* [WHAT IS EXPECTED]:
From the records below, please return each line that holds the word "SOLID".

* [THE DATA]:
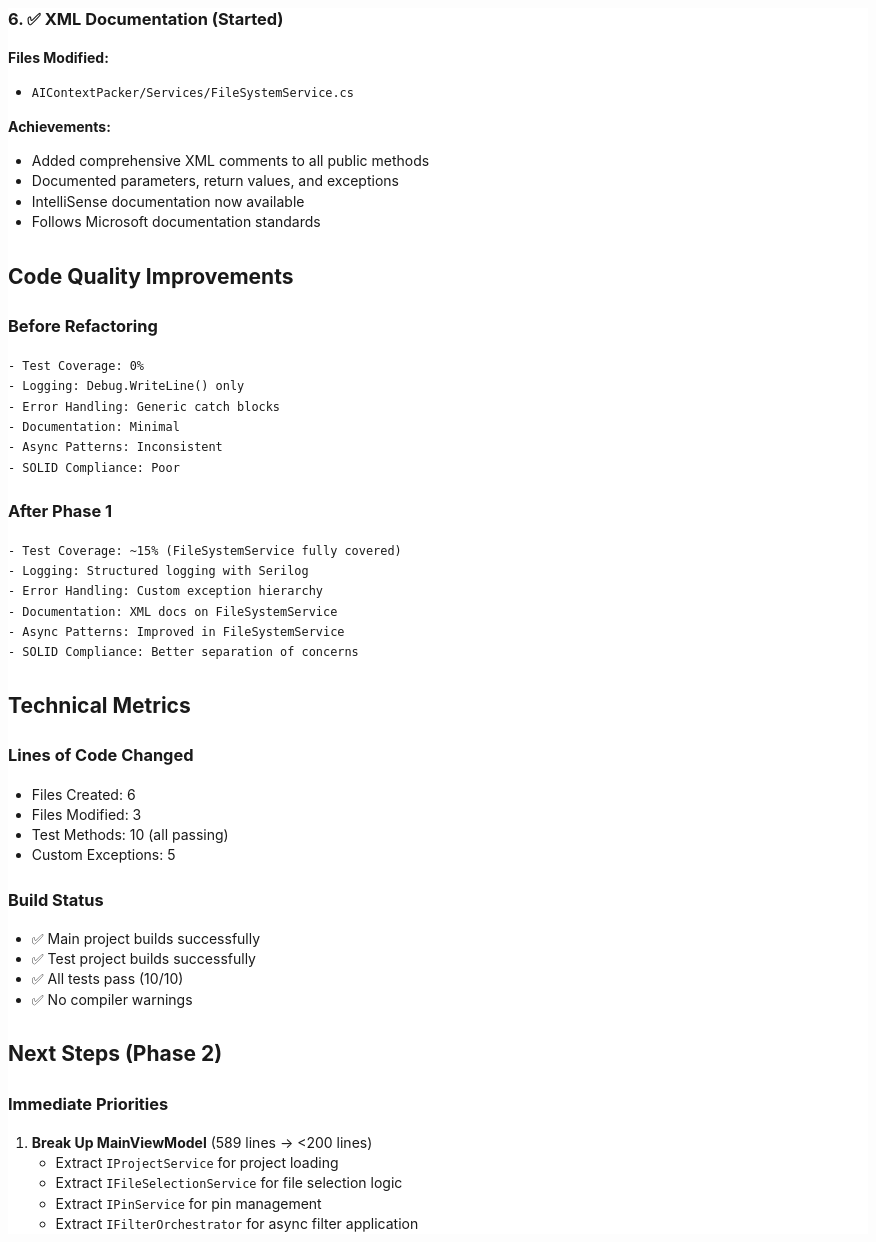 ### 6. ✅ XML Documentation (Started)
**Files Modified:**
- `AIContextPacker/Services/FileSystemService.cs`

**Achievements:**
- Added comprehensive XML comments to all public methods
- Documented parameters, return values, and exceptions
- IntelliSense documentation now available
- Follows Microsoft documentation standards

## Code Quality Improvements

### Before Refactoring
```
- Test Coverage: 0%
- Logging: Debug.WriteLine() only
- Error Handling: Generic catch blocks
- Documentation: Minimal
- Async Patterns: Inconsistent
- SOLID Compliance: Poor
```

### After Phase 1
```
- Test Coverage: ~15% (FileSystemService fully covered)
- Logging: Structured logging with Serilog
- Error Handling: Custom exception hierarchy
- Documentation: XML docs on FileSystemService
- Async Patterns: Improved in FileSystemService
- SOLID Compliance: Better separation of concerns
```

## Technical Metrics

### Lines of Code Changed
- Files Created: 6
- Files Modified: 3
- Test Methods: 10 (all passing)
- Custom Exceptions: 5

### Build Status
- ✅ Main project builds successfully
- ✅ Test project builds successfully
- ✅ All tests pass (10/10)
- ✅ No compiler warnings

## Next Steps (Phase 2)

### Immediate Priorities
1. **Break Up MainViewModel** (589 lines → <200 lines)
   - Extract `IProjectService` for project loading
   - Extract `IFileSelectionService` for file selection logic
   - Extract `IPinService` for pin management
   - Extract `IFilterOrchestrator` for async filter application
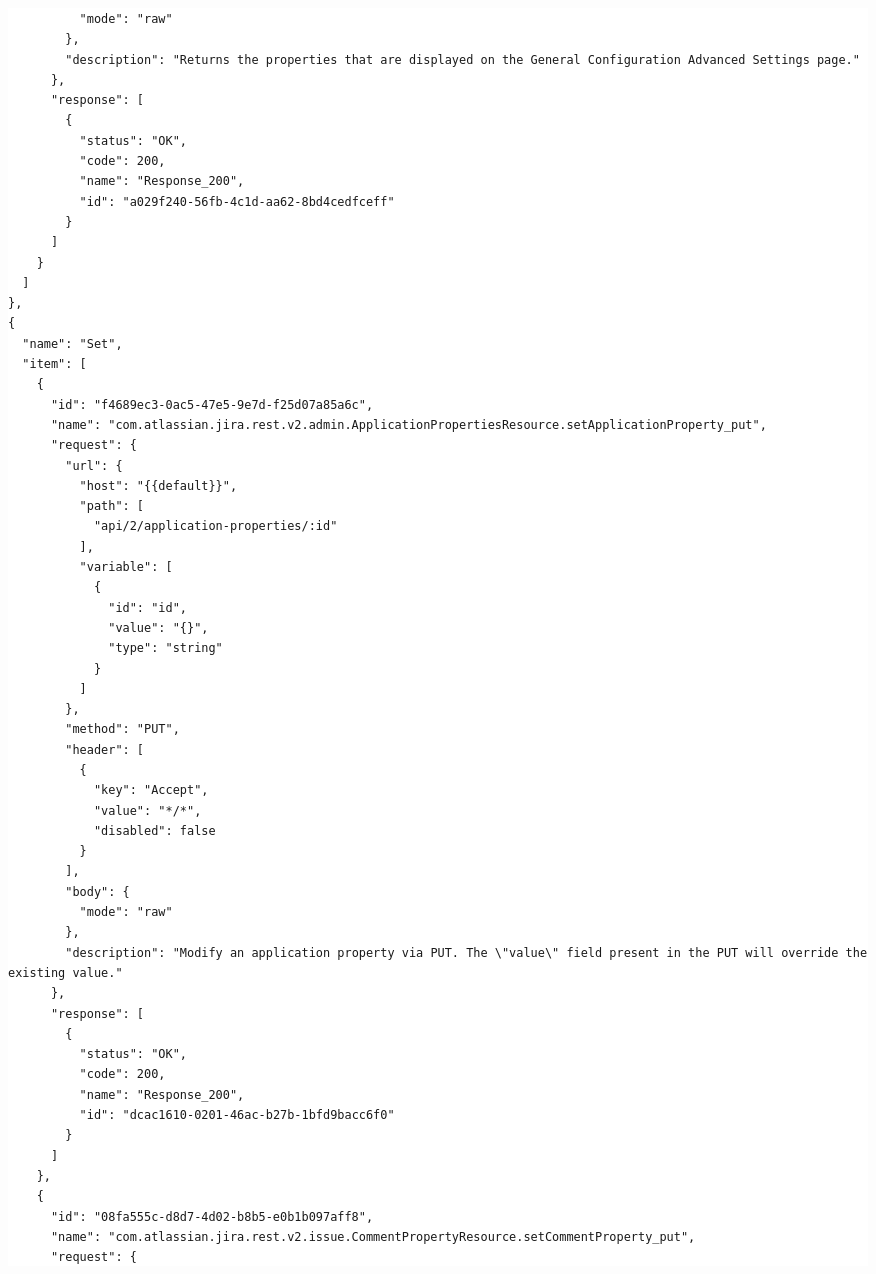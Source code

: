               "mode": "raw"
            },
            "description": "Returns the properties that are displayed on the General Configuration Advanced Settings page."
          },
          "response": [
            {
              "status": "OK",
              "code": 200,
              "name": "Response_200",
              "id": "a029f240-56fb-4c1d-aa62-8bd4cedfceff"
            }
          ]
        }
      ]
    },
    {
      "name": "Set",
      "item": [
        {
          "id": "f4689ec3-0ac5-47e5-9e7d-f25d07a85a6c",
          "name": "com.atlassian.jira.rest.v2.admin.ApplicationPropertiesResource.setApplicationProperty_put",
          "request": {
            "url": {
              "host": "{{default}}",
              "path": [
                "api/2/application-properties/:id"
              ],
              "variable": [
                {
                  "id": "id",
                  "value": "{}",
                  "type": "string"
                }
              ]
            },
            "method": "PUT",
            "header": [
              {
                "key": "Accept",
                "value": "*/*",
                "disabled": false
              }
            ],
            "body": {
              "mode": "raw"
            },
            "description": "Modify an application property via PUT. The \"value\" field present in the PUT will override the existing value."
          },
          "response": [
            {
              "status": "OK",
              "code": 200,
              "name": "Response_200",
              "id": "dcac1610-0201-46ac-b27b-1bfd9bacc6f0"
            }
          ]
        },
        {
          "id": "08fa555c-d8d7-4d02-b8b5-e0b1b097aff8",
          "name": "com.atlassian.jira.rest.v2.issue.CommentPropertyResource.setCommentProperty_put",
          "request": {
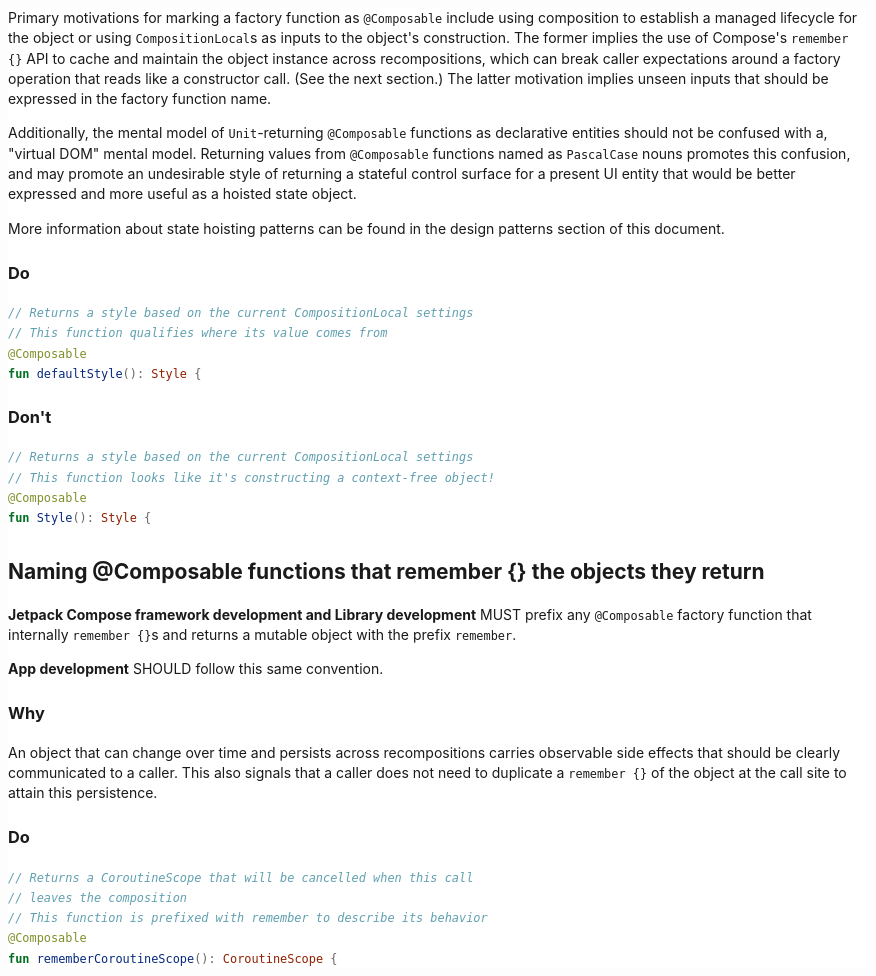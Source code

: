 Primary motivations for marking a factory function as `@Composable` include using composition to establish a managed lifecycle for the object or using `CompositionLocal`s as inputs to the object's construction. The former implies the use of Compose's `remember {}` API to cache and maintain the object instance across recompositions, which can break caller expectations around a factory operation that reads like a constructor call. (See the next section.) The latter motivation implies unseen inputs that should be expressed in the factory function name.

Additionally, the mental model of `Unit`-returning `@Composable` functions as declarative entities should not be confused with a, "virtual DOM" mental model. Returning values from `@Composable` functions named as `PascalCase` nouns promotes this confusion, and may promote an undesirable style of returning a stateful control surface for a present UI entity that would be better expressed and more useful as a hoisted state object.

More information about state hoisting patterns can be found in the design patterns section of this document.

### Do

```kotlin
// Returns a style based on the current CompositionLocal settings
// This function qualifies where its value comes from
@Composable
fun defaultStyle(): Style {
```

### Don't

```kotlin
// Returns a style based on the current CompositionLocal settings
// This function looks like it's constructing a context-free object!
@Composable
fun Style(): Style {
```

## Naming @Composable functions that remember {} the objects they return

**Jetpack Compose framework development and Library development** MUST prefix any `@Composable` factory function that internally `remember {}`s and returns a mutable object with the prefix `remember`.

**App development** SHOULD follow this same convention.

### Why

An object that can change over time and persists across recompositions carries observable side effects that should be clearly communicated to a caller. This also signals that a caller does not need to duplicate a `remember {}` of the object at the call site to attain this persistence.

### Do

```kotlin
// Returns a CoroutineScope that will be cancelled when this call
// leaves the composition
// This function is prefixed with remember to describe its behavior
@Composable
fun rememberCoroutineScope(): CoroutineScope {
```
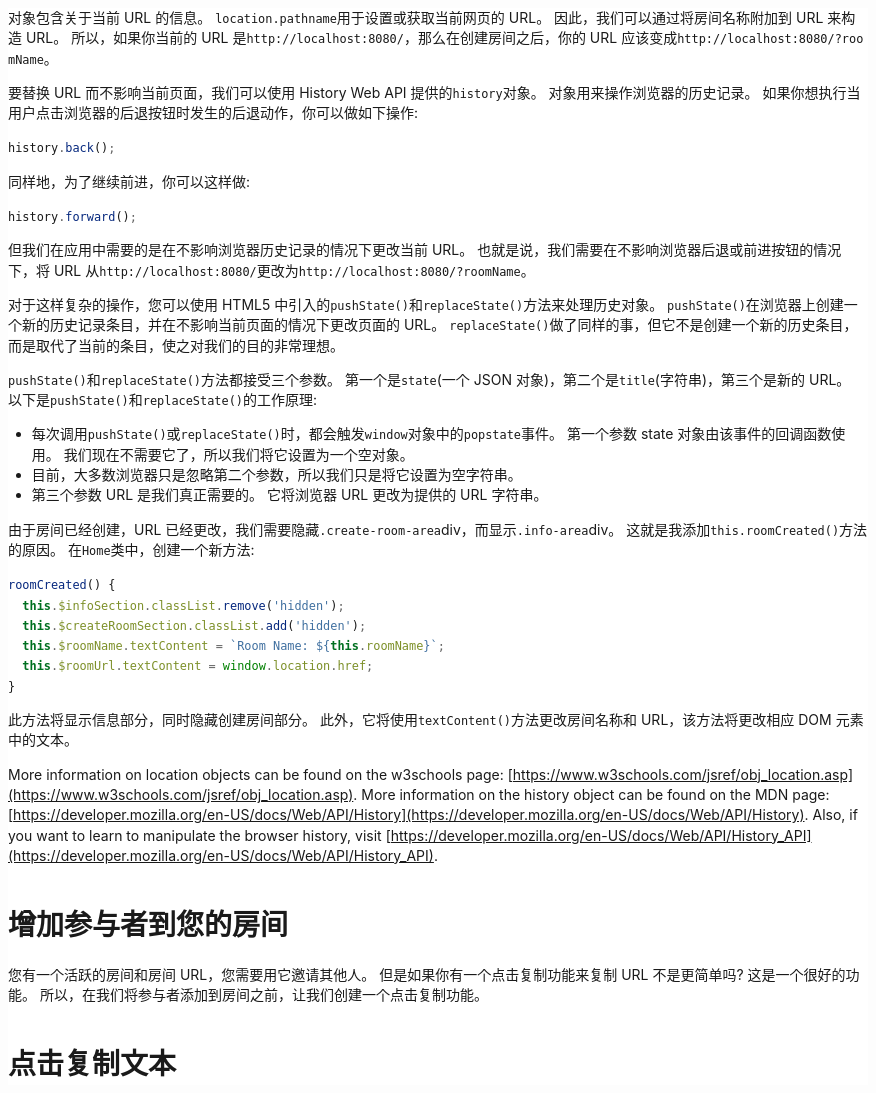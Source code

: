对象包含关于当前 URL 的信息。 `location.pathname`用于设置或获取当前网页的 URL。 因此，我们可以通过将房间名称附加到 URL 来构造 URL。 所以，如果你当前的 URL 是`http://localhost:8080/`，那么在创建房间之后，你的 URL 应该变成`http://localhost:8080/?roomName`。

要替换 URL 而不影响当前页面，我们可以使用 History Web API 提供的`history`对象。 对象用来操作浏览器的历史记录。 如果你想执行当用户点击浏览器的后退按钮时发生的后退动作，你可以做如下操作:

```js
history.back();
```

同样地，为了继续前进，你可以这样做:

```js
history.forward();
```

但我们在应用中需要的是在不影响浏览器历史记录的情况下更改当前 URL。 也就是说，我们需要在不影响浏览器后退或前进按钮的情况下，将 URL 从`http://localhost:8080/`更改为`http://localhost:8080/?roomName`。

对于这样复杂的操作，您可以使用 HTML5 中引入的`pushState()`和`replaceState()`方法来处理历史对象。 `pushState()`在浏览器上创建一个新的历史记录条目，并在不影响当前页面的情况下更改页面的 URL。 `replaceState()`做了同样的事，但它不是创建一个新的历史条目，而是取代了当前的条目，使之对我们的目的非常理想。

`pushState()`和`replaceState()`方法都接受三个参数。 第一个是`state`(一个 JSON 对象)，第二个是`title`(字符串)，第三个是新的 URL。 以下是`pushState()`和`replaceState()`的工作原理:

*   每次调用`pushState()`或`replaceState()`时，都会触发`window`对象中的`popstate`事件。 第一个参数 state 对象由该事件的回调函数使用。 我们现在不需要它了，所以我们将它设置为一个空对象。
*   目前，大多数浏览器只是忽略第二个参数，所以我们只是将它设置为空字符串。
*   第三个参数 URL 是我们真正需要的。 它将浏览器 URL 更改为提供的 URL 字符串。

由于房间已经创建，URL 已经更改，我们需要隐藏`.create-room-area`div，而显示`.info-area`div。 这就是我添加`this.roomCreated()`方法的原因。 在`Home`类中，创建一个新方法:

```js
roomCreated() {
  this.$infoSection.classList.remove('hidden');
  this.$createRoomSection.classList.add('hidden');
  this.$roomName.textContent = `Room Name: ${this.roomName}`;
  this.$roomUrl.textContent = window.location.href;
}
```

此方法将显示信息部分，同时隐藏创建房间部分。 此外，它将使用`textContent()`方法更改房间名称和 URL，该方法将更改相应 DOM 元素中的文本。

More information on location objects can be found on the w3schools page: [https://www.w3schools.com/jsref/obj_location.asp](https://www.w3schools.com/jsref/obj_location.asp). More information on the history object can be found on the MDN page: [https://developer.mozilla.org/en-US/docs/Web/API/History](https://developer.mozilla.org/en-US/docs/Web/API/History). Also, if you want to learn to manipulate the browser history, visit [https://developer.mozilla.org/en-US/docs/Web/API/History_API](https://developer.mozilla.org/en-US/docs/Web/API/History_API).

# 增加参与者到您的房间

您有一个活跃的房间和房间 URL，您需要用它邀请其他人。 但是如果你有一个点击复制功能来复制 URL 不是更简单吗? 这是一个很好的功能。 所以，在我们将参与者添加到房间之前，让我们创建一个点击复制功能。

# 点击复制文本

* [ANSWER TO THIS PROBLEM]:
- SOLID Compliance: Poor
- SOLID Compliance: Better separation of concerns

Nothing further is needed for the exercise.